Count the semiprime numbers in the given range [a..b]

oleg.cherednik :

I am solving Codility problem CountSemiprimes: Count the semiprime numbers in the given range [a..b].

Task description

A prime is a positive integer X that has exactly two distinct divisors: 1 and X. The first few prime integers are 2, 3, 5, 7, 11 and 13.

A semiprime is a natural number that is the product of two (not necessarily distinct) prime numbers. The first few semiprimes are 4, 6, 9, 10, 14, 15, 21, 22, 25, 26.

You are given two non-empty arrays P and Q, each consisting of M integers. These arrays represent queries about the number of semiprimes within specified ranges.

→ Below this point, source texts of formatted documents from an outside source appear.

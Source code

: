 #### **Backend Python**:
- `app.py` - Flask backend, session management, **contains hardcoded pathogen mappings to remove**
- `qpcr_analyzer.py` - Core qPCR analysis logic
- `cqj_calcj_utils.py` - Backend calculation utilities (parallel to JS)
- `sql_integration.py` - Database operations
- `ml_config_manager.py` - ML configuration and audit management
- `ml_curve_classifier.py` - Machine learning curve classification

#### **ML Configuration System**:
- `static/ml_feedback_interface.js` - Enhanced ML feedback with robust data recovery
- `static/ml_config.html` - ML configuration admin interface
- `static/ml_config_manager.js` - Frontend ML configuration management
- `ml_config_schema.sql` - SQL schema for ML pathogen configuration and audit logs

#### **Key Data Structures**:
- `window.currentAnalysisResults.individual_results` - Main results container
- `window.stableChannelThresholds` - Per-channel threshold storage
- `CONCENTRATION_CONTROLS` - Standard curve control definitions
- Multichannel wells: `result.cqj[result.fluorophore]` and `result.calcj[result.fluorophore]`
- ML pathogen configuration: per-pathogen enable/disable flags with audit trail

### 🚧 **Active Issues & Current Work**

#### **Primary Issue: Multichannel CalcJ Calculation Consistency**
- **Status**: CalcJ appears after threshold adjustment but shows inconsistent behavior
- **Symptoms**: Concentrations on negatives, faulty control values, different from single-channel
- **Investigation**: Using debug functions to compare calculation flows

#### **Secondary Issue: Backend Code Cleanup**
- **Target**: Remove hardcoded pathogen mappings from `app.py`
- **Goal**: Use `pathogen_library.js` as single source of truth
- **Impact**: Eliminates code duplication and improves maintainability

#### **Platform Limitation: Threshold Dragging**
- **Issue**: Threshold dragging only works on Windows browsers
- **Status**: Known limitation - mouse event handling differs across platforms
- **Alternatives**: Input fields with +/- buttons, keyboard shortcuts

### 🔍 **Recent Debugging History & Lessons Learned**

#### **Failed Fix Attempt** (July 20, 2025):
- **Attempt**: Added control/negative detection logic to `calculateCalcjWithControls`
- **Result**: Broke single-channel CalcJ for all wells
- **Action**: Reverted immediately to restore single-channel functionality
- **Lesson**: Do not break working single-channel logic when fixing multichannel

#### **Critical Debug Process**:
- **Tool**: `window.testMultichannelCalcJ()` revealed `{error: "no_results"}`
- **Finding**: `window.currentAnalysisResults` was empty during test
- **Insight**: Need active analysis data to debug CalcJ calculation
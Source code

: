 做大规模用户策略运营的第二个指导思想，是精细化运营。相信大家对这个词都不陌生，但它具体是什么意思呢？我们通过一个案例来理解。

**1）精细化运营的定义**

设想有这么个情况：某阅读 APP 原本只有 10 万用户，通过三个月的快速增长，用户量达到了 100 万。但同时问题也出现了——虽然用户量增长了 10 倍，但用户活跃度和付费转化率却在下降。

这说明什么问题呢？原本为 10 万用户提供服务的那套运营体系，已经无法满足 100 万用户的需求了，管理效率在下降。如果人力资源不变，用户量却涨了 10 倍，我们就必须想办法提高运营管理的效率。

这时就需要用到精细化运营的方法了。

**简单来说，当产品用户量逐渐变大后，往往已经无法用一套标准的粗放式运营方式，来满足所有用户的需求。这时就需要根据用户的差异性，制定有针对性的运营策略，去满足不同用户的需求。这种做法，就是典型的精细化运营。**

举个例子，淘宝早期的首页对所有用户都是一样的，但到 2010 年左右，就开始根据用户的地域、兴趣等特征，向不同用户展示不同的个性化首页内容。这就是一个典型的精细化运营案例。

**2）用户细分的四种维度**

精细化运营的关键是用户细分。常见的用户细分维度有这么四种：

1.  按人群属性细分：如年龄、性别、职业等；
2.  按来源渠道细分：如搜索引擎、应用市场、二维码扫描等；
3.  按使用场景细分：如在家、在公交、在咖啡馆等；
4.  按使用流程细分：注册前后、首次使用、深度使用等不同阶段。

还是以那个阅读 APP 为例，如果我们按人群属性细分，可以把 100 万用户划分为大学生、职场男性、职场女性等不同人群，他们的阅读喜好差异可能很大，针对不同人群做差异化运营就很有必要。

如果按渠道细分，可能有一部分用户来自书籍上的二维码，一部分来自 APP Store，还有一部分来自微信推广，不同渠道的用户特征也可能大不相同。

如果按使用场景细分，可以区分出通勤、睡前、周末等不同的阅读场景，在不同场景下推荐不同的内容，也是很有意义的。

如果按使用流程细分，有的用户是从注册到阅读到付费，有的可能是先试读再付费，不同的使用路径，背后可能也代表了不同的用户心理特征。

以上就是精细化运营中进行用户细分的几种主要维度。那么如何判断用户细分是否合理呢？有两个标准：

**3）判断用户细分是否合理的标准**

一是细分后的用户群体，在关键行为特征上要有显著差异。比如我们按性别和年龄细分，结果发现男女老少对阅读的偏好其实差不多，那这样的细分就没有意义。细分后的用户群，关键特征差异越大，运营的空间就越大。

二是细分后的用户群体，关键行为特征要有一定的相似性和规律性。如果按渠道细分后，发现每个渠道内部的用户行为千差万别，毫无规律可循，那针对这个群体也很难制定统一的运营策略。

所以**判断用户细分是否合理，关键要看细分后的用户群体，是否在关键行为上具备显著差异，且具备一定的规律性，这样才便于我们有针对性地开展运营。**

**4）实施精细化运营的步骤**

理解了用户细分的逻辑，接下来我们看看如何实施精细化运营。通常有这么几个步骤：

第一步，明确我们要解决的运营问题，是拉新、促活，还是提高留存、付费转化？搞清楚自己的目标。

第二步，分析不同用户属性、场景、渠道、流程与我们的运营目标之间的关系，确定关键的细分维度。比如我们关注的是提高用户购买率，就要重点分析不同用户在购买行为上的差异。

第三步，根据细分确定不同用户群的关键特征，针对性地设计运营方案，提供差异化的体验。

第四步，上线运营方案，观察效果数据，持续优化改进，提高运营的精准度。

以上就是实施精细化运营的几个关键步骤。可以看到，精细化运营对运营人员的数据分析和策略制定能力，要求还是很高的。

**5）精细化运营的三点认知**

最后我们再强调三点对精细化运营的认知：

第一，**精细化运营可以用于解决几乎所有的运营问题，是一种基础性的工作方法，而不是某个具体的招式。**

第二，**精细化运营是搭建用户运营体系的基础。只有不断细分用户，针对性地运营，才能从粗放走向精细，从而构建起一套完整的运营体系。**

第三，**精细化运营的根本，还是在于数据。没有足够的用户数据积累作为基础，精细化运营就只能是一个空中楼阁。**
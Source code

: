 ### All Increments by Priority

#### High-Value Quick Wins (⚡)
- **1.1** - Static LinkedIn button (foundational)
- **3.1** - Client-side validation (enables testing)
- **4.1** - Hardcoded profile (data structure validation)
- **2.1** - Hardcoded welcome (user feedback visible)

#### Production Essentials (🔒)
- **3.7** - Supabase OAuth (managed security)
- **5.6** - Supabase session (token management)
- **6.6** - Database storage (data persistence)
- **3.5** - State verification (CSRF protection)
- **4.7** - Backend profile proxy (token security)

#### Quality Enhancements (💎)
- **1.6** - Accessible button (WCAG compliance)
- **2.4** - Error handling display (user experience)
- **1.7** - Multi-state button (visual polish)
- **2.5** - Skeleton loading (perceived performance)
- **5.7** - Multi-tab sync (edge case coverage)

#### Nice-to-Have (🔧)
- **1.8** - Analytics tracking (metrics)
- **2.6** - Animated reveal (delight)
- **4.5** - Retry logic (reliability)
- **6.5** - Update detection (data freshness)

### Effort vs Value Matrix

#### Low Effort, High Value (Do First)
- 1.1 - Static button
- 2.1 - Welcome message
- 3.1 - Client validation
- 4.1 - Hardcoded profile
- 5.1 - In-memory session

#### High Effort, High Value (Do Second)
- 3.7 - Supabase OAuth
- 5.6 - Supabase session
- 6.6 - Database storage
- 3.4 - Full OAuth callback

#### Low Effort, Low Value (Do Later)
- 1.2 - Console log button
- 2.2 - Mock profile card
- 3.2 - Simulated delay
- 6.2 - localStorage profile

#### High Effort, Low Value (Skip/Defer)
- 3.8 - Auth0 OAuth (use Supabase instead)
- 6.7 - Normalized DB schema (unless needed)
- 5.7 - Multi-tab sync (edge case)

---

Query K requires you to find the number of semiprimes within the range (P[K], Q[K]), where 1 ≤ P[K] ≤ Q[K] ≤ N.

Write an efficient algorithm for the following assumptions:

  • N is an integer within the range [1..50,000];
  • M is an integer within the range [1..30,000];
  • each element of arrays P, Q is an integer within the range [1..N]; P[i] ≤ Q[i].

My solution

My current score is 66% and problem is preformance for large data set:

  • large random, length = ~30,000
  • all max ranges

Test says, that it should take about 2sec, but my solution takes over 7sec.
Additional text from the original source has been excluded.